(Source data)
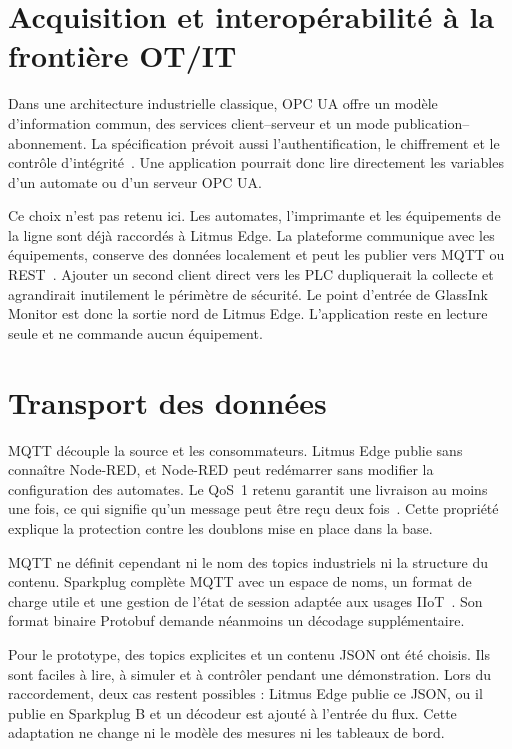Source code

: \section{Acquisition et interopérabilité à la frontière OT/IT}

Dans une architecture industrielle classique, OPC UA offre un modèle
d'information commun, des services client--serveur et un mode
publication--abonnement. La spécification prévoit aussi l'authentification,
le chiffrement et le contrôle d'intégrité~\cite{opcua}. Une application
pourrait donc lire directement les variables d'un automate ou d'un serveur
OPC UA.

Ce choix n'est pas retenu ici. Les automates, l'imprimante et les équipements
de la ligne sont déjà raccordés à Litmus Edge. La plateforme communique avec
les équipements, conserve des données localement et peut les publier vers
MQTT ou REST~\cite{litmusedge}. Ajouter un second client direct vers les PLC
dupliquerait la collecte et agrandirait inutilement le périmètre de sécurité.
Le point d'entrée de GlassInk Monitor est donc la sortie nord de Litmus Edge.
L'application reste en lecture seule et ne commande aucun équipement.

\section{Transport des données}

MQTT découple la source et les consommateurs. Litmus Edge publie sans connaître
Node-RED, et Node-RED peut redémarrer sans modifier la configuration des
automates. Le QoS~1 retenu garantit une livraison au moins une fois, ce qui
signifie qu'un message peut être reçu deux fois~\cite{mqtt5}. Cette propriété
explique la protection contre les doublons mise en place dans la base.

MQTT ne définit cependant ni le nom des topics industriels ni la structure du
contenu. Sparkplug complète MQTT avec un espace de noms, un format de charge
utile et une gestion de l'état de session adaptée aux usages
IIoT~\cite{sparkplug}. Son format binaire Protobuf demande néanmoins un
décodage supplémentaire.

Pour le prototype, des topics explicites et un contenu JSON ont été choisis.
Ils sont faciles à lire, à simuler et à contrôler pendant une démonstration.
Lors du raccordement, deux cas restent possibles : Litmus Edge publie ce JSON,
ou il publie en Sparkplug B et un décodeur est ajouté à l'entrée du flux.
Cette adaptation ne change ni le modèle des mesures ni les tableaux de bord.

--

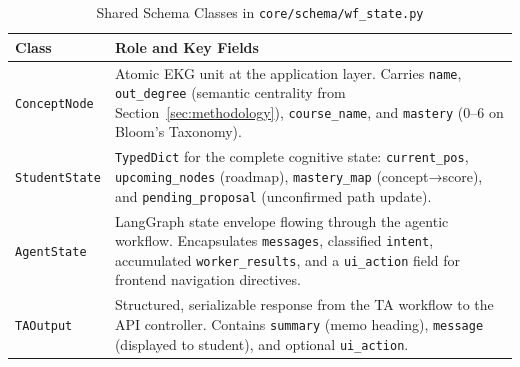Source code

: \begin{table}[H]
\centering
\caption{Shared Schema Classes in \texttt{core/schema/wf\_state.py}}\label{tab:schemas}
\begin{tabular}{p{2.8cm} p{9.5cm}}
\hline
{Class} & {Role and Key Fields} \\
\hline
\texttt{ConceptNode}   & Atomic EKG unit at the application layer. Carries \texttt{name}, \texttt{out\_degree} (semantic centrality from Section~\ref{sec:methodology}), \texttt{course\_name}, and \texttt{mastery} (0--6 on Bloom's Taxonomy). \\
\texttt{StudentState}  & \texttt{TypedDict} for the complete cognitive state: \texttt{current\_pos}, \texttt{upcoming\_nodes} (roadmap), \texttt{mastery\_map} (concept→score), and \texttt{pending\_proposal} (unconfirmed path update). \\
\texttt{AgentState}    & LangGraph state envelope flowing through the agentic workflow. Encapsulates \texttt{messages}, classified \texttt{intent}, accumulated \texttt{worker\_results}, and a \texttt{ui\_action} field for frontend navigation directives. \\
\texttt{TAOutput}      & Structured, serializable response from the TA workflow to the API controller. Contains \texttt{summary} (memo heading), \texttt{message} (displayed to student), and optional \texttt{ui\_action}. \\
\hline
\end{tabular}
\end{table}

* What to work on: Provide the count of lines in the data above that include the word "texttt", with no added text.

* Result for this task: 5